Quels sont les risques pour un auto entrepreneur sans décennale ?
La loi sur l’assurance est claire : tous les artisans du bâtiment, du peintre au maçon en passant par l’électricien doivent souscrire à cette garantie pour protéger leurs clients lors de travaux de construction ou de rénovation. Mais qu’en est-il des auto-entrepreneurs ? Les sous-traitants sont-ils également concernés ? Quels sont les risques encourus si un chef d’entreprise fait l’impasse sur cette assurance ? Dans cet article nous répondons à toutes vos questions à propos de l’assurance décennale.
L’assurance décennale : obligatoire pour qui ?
Avant de rentrer dans le vif du sujet, il convient de faire un point sur l’assurance décennale et les professionnels soumis à cette obligation.
La garantie décennale, instaurée par la loi Spinetta en janvier 1978, couvre pour une durée de 10 ans les éventuels dommages survenus après réception des travaux par le maître d’ouvrage. C’est donc une protection qui garantit au client la prise en charge par l’assureur des frais liés à la réparation de ces dommages.
Auto-entreprise, SAS, EURL, EIRL… la loi ne fait aucun distinction en ce qui concerne le statut juridique de l’entreprise et tous sont concernés par l’assurance décennale : « Toute personne physique ou morale, dont la responsabilité décennale peut être engagée sur le fondement de la présomption établie par les articles 1792 et suivant du Code civil, doit être couverte par une assurance. » (Article L 241-1 du code des assurances).

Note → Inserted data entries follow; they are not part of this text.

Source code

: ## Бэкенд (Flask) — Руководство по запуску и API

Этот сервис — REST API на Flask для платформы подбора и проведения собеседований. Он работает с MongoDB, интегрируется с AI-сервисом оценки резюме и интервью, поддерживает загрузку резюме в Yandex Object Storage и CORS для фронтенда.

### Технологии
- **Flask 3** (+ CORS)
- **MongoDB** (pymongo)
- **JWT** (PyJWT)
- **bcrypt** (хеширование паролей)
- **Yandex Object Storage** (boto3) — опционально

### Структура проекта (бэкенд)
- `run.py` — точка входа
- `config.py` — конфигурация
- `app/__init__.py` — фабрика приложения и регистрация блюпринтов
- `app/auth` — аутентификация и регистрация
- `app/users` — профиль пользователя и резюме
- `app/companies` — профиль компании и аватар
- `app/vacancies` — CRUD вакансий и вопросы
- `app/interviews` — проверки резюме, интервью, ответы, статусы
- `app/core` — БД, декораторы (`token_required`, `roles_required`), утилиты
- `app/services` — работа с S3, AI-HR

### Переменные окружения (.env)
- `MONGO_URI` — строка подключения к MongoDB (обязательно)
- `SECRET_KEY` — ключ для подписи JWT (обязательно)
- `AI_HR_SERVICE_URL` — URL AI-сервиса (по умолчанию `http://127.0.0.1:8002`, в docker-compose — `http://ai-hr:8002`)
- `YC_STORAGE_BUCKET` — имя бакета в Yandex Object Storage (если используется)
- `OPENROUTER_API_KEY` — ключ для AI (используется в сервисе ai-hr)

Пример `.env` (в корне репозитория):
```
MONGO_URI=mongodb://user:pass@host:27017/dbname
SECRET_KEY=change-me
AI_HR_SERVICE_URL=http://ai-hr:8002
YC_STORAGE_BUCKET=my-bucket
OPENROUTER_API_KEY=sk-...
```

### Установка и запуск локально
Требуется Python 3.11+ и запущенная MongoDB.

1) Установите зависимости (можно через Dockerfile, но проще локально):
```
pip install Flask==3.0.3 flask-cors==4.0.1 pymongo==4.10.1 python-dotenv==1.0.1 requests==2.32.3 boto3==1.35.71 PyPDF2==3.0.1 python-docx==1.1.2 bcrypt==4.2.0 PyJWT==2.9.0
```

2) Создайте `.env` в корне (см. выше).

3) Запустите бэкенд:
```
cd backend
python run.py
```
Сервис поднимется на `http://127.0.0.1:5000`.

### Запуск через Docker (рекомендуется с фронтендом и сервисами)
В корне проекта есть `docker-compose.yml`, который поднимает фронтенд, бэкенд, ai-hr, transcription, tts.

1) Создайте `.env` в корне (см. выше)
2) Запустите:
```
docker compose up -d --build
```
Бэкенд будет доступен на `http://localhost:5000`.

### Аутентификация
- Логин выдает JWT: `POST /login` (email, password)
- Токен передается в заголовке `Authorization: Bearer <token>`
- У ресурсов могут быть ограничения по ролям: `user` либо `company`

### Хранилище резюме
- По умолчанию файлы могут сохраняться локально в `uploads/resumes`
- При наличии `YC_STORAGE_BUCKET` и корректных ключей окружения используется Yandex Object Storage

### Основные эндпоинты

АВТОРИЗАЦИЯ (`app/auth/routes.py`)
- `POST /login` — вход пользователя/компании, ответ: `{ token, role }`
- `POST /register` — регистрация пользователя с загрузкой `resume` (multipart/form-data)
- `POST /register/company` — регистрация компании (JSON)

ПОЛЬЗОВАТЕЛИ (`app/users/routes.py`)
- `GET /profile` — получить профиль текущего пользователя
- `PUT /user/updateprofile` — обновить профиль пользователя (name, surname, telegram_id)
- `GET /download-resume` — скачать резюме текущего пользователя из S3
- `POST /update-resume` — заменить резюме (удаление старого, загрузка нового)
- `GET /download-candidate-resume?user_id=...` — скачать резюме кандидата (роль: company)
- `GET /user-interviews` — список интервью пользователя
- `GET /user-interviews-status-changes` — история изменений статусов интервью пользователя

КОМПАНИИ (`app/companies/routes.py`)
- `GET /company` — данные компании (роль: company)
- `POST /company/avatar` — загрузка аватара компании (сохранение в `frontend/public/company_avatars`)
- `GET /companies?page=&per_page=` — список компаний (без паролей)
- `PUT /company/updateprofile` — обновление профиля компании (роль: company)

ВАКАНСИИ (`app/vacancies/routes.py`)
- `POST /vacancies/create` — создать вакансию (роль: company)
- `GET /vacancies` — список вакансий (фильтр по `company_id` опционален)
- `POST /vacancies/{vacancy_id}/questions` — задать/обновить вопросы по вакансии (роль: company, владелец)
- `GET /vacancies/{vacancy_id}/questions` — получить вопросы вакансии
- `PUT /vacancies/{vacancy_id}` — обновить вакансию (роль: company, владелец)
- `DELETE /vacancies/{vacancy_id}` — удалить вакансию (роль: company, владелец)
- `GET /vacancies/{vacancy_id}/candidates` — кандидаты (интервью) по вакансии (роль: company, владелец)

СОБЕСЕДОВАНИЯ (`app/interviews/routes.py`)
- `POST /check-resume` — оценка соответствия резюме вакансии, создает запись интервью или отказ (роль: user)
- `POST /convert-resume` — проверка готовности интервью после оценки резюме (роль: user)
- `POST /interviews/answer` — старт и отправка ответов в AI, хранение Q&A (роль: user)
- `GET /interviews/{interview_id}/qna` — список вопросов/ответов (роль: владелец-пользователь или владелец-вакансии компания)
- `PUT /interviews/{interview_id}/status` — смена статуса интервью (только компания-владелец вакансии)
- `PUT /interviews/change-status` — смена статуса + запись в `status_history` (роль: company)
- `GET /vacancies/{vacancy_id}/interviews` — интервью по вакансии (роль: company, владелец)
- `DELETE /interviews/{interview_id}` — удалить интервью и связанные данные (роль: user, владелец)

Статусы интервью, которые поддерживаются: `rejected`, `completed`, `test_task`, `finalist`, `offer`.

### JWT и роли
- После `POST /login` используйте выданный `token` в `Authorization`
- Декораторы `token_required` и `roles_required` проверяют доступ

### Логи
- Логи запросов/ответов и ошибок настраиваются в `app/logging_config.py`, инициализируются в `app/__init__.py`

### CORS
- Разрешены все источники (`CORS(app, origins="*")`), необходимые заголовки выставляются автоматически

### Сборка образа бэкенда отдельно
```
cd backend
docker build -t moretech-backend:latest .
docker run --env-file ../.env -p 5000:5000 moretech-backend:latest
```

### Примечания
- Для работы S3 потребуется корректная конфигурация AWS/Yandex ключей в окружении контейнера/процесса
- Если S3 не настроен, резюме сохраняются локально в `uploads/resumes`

Ainsi, qu’ils exercent en gros œuvre (maçons, couvreurs, charpentiers, etc.) ou second œuvre (peintres, électricien, plombiers, etc.), les artisans du bâtiment sont soumis à la souscription de la garantie décennale.
Pour qu’elle soit valable, le professionnel doit souscrire son assurance décennale avant la date d’ouverture du chantier (DOC). Les professionnels du gros œuvre doivent justifier d’une expérience d’au moins 3 ans dans leur domaine, alors que ceux qui pratiquent une activité moins risquée du second œuvre devront justifier 2 ans d’expérience.
Auto entrepreneur sans décennale : quels sont les risques encourus ?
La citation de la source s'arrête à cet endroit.